Entah mengapa keluhan ini terdengar lebih gaung ketimbang gundah para pasangan
LDR ataupun beda agama yang menjadikan lagu “Peri
Cinta” sebagai mars kisah mereka. Kondisi tidak adil dalam hidup,
menjadikan orang-orang kini berpikir dunia pasti akan lebih baik jika keadilan
ditegakkan. Sebuah dongeng di mana keadilan adalah satu-satunya jawaban untuk
membuat dunia lebih baik bahkan memiliki kecenderungan sempurna.
Mengikat sama Putus. Menggantung sama tinggi. Mereka ingin sebuah tindakan
yang sepadan untuk sebuah tindakan—setiap hak dan kewajiban—tanpa ada
perbedaan. Menimbang sama berat, menyalahkan yang salah dan membenarkan yang
benar, mengembalikan hak yang empunya dan jangan berlaku zalim. Kondisi ideal
seperti ini yang membuat orang berpikir, jika dunia berdampingan dengan adil
maka akan membuatnya jauh lebih baik.
Situasi ini kian lama kian berubah
ketika mereka mulai dirugikan karena sebuah perihal sepele. Satu botol untuk
setiap orang terasa adil bagi panitia untuk tiap pelari dari berbagai negara.

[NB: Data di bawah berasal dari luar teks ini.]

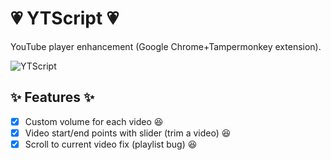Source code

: # :heartpulse: YTScript :heartpulse:
YouTube player enhancement (Google Chrome+Tampermonkey extension).

![YTScript](https://michi-at.github.io/img/yts.gif)

## :sparkles: Features :sparkles:
- [x] Custom volume for each video :satisfied:
- [x] Video start/end points with slider (trim a video) :satisfied:
- [x] Scroll to current video fix (playlist bug) :satisfied:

Namun tidak bagi pelari Rusia untuk berlomba lari di Arab Saudi. Dunia yang
benar-benar adil sangat tidak menyenangkan. Tidak ada cukup ruang untuk
berpikir dan toleransi untuk setiap akibat dari beragam sebab. Itu sebabnya
sampai kapan pun, dunia pun tidak perlu repot-repot untuk menegakkan keadilan
tanpa berimbang dengan tumbuhnya kasih sayang. Ingat bahwa kita tumbuh dan
besar di dunia ini karena keadilan yang sama untuk diizinkan hidup dan kasih
sayang dari orang tua.
Dalam urusan ini, dunia perlu menengadahkan
kepalanya dan melihat Indonesia. Sebuah negara yang tumbuh dengan getaran
perasaan ujar Soekarno. Dalam urusan kamar tidur di dunia, mereka menciptakan
bantal untuk membuat kepala merasa adil dan tidak iri kepada badan soal
kenyamanan beristirahat. Di setiap tempat tidur di Indonesia, negara ini
menciptakan bantal sebagai kalang hulu ditambah bantal kecil berbentuk bulat
panjang yang dinamakan guling untuk menyalurkan sebuah pelukan hangat untuk
sebuah kasih sayang.
Hidup tidak akan selalu adil. Kita
harus menyadari bahwa kemenangan perlombaan tidak selalu untuk yang tercepat,
dan keunggulan perjuangan bukan untuk yang kuat. Orang tercepat tidak selalu
memenangkan pertandingan, bahkan orang yang terkuat dalam pertempuran, dan orang
bijaksana tidak menutup kemungkinan untuk miskin dan malang, dan orang yang
penuh ide kreatif dan terampil tidak selalu terkenal. Namun tentu tidak pantas
untuk dikeluhkan terutama melayangkan kepada Tuhan—meragukan kebesaran akan
rencana Sang Sutradara.
Kekakuan dunia ini jika benar-benar
adil tidak serta merta membuat para penghuninya mengabaikan keadilan. Keadilan
yang dibutuhkan dunia ini adalah kondisi adil yang tidak akan pernah berpaling
dan menyimpang dari kebenaran, seperti ikat pinggang yang tetap terikat pada
pinggang namun berdampingan dengan kasih sayang yang memiliki lubang untuk
sebuah kelonggaran. Tahu kapan ikat pinggang harus dikencangkan. Tahu kapan renggangan
ikatan harus dilonggarkan.
Keadilan adalah bagaimana kita
menempatkan sesuatu sesuai dengan kondisi dan kadar dan porsinya. Dunia butuh
keadilan yang seperti itu—tidak kaku, terus dinamis dengan dasar toleransi, beriringan
dengan kasih—namun tak mengurangi esensi sebuah keadilan. Bukankah Tuhan, Sang
pencipta dunia dan pengatur kehidupan ini juga dalam Maha adil-Nya selalu
berdampingan dengan Maha kasih-Nya? Saya hanya takut jika para pengeluh di atas
mengaung menuntut keadilan di dunia dan melupakan Tuhan yang penuh dengan kasih
sayang, seberapa banyak dari mereka yang melakukan kesalahan lantas segera
dihukum oleh Tuhan lewat jatuhan bantal guling raksasa dari langit, misalnya?